══ INFORMATION GIVEN ══

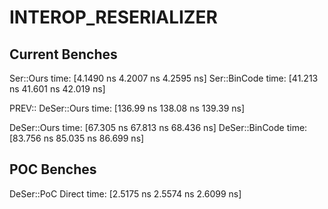 # INTEROP_RESERIALIZER

## Current Benches

Ser::Ours               time:   [4.1490 ns 4.2007 ns 4.2595 ns]
Ser::BinCode            time:   [41.213 ns 41.601 ns 42.019 ns]

PREV:: DeSer::Ours             time:   [136.99 ns 138.08 ns 139.39 ns]

DeSer::Ours             time:   [67.305 ns 67.813 ns 68.436 ns]
DeSer::BinCode          time:   [83.756 ns 85.035 ns 86.699 ns]


## POC Benches

DeSer::PoC Direct      time:   [2.5175 ns 2.5574 ns 2.6099 ns]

═══

# ABOUT THIS TASK
Here, the lines to copy run from the one containing "ns 68.436 ns]" to the final line of the listing; copy them exactly and nothing else.

# YOUR RESPONSE
DeSer::Ours             time:   [67.305 ns 67.813 ns 68.436 ns]
DeSer::BinCode          time:   [83.756 ns 85.035 ns 86.699 ns]


## POC Benches

DeSer::PoC Direct      time:   [2.5175 ns 2.5574 ns 2.6099 ns]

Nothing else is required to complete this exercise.